The city's Board of Supervisors on Tuesday unanimously passed the legislation, which the San Francisco Chronicle said is the first of its kind in the U.S.

The measure would affect 10,000 people in the city who work in private homes cleaning, cooking, tending children, garden or providing non-medical care for seniors or disabled residents.

Supporters of the law said that workforce is typically low-paid with many women and immigrants.

"I think these people have been taking care of people in San Francisco for a long time, and it's about time we care for them," said Supervisor Myrna Melgar, who co-sponsored the measure with Supervisor Hillary Ronen.

The measure addresses the fact that many domestic workers may work for multiple households, the Chronicle said.

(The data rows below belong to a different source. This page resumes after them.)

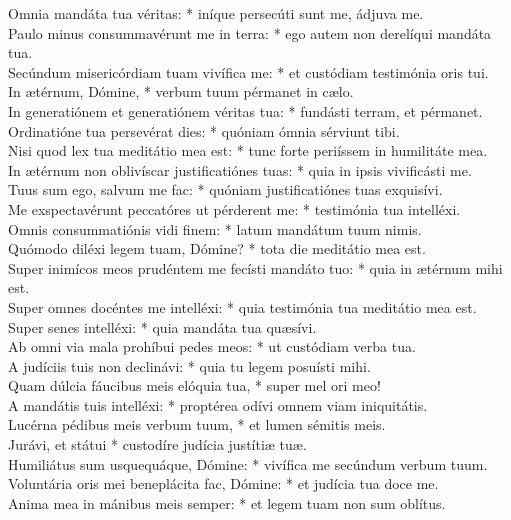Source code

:{	Omnia mandáta tua véritas: * iníque persecúti sunt me, ádjuva me. \\
	Paulo minus consummavérunt me in terra: * ego autem non derelíqui mandáta tua. \\
	Secúndum misericórdiam tuam vivífica me: * et custódiam testimónia oris tui. \\
	In ætérnum, Dómine, * verbum tuum pérmanet in cælo. \\
	In generatiónem et generatiónem véritas tua: * fundásti terram, et pérmanet. \\
	Ordinatióne tua persevérat dies: * quóniam ómnia sérviunt tibi. \\
	Nisi quod lex tua meditátio mea est: * tunc forte periíssem in humilitáte mea. \\
	In ætérnum non oblivíscar justificatiónes tuas: * quia in ipsis vivificásti me. \\
	Tuus sum ego, salvum me fac: * quóniam justificatiónes tuas exquisívi. \\
	Me exspectavérunt peccatóres ut pérderent me: * testimónia tua intelléxi. \\
	Omnis consummatiónis vidi finem: * latum mandátum tuum nimis. \\
	Quómodo diléxi legem tuam, Dómine? * tota die meditátio mea est. \\
	Super inimícos meos prudéntem me fecísti mandáto tuo: * quia in ætérnum mihi est. \\
	Super omnes docéntes me intelléxi: * quia testimónia tua meditátio mea est. \\
	Super senes intelléxi: * quia mandáta tua quæsívi. \\
	Ab omni via mala prohíbui pedes meos: * ut custódiam verba tua. \\
	A judíciis tuis non declinávi: * quia tu legem posuísti mihi. \\
	Quam dúlcia fáucibus meis elóquia tua, * super mel ori meo! \\
	A mandátis tuis intelléxi: * proptérea odívi omnem viam iniquitátis. \\
	Lucérna pédibus meis verbum tuum, * et lumen sémitis meis. \\
	Jurávi, et státui * custodíre judícia justítiæ tuæ. \\
	Humiliátus sum usquequáque, Dómine: * vivífica me secúndum verbum tuum. \\
	Voluntária oris mei beneplácita fac, Dómine: * et judícia tua doce me. \\
	Anima mea in mánibus meis semper: * et legem tuam non sum oblítus. \\
}

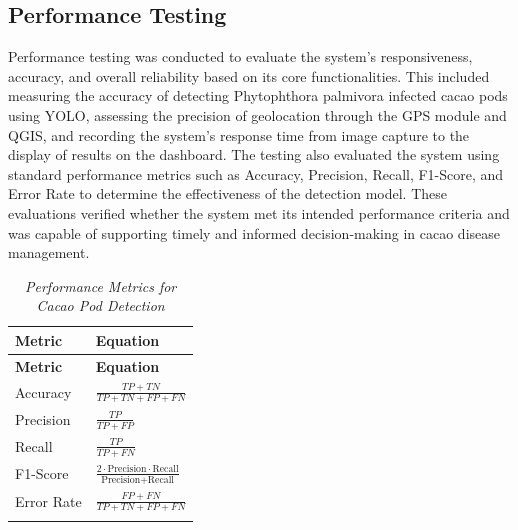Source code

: \pagebreak

\subsection*{Performance Testing}

Performance testing was conducted to evaluate the system’s responsiveness, accuracy, and overall reliability based on its core functionalities. This included measuring the accuracy of detecting Phytophthora palmivora infected cacao pods using YOLO, assessing the precision of geolocation through the GPS module and QGIS, and recording the system’s response time from image capture to the display of results on the dashboard. The testing also evaluated the system using standard performance metrics such as Accuracy, Precision, Recall, F1-Score, and Error Rate to determine the effectiveness of the detection model. These evaluations verified whether the system met its intended performance criteria and was capable of supporting timely and informed decision-making in cacao disease management.

\begin{longtable}{p{4cm} >{\centering\arraybackslash}p{7cm}}
	\caption{\textit{Performance Metrics for Cacao Pod Detection}} \label{tab:metrics} \\
	
	\toprule
	\textbf{Metric} & \textbf{Equation} \\
	\midrule
	\endfirsthead
	
	\toprule
	\textbf{Metric} & \textbf{Equation} \\
	\midrule
	\endhead
	
	\bottomrule
	\endfoot
	
	Accuracy        &
	$\displaystyle \frac{TP + TN}{TP + TN + FP + FN}$ \\ \addlinespace \addlinespace
	
	Precision       &
	$\displaystyle \frac{TP}{TP + FP}$ \\ \addlinespace \addlinespace
	
	Recall          &
	$\displaystyle \frac{TP}{TP + FN}$ \\ \addlinespace \addlinespace
	
	F1-Score        &
	$\displaystyle \frac{2 \cdot \text{Precision} \cdot \text{Recall}}{\text{Precision} + \text{Recall}}$ \\ \addlinespace \addlinespace
	
	Error Rate      &
	$\displaystyle \frac{FP + FN}{TP + TN + FP + FN}$ \\ \addlinespace \addlinespace
\end{longtable}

It creates a a portable paid sick leave benefit, so workers would earn slivers of paid sick leave from each employer and then consolidate them. An employer would pay one hour of wages into the sick leave fund for every 30 hours of service from a domestic worker.

The proposal has more steps before it's final

To take effect, the measure needs a second vote by the supervisors and must be signed by Mayor London Breed. It would then take several months for the city to hire a private company to administer the benefits program, according to the Chronicle.

Kimberly Alvarenga, executive director of the California Domestic Workers Coalition, said the coronavirus pandemic highlighted the vulnerability of domestic workers because "if they didn't go to work, they didn't get paid."

"If they became ill with the virus, if a family members became ill with the virus, they had no choice," Alvarenga said. "This ordinance will provide some equity so when they become ill, they can take a day to take care of themselves, children or family members."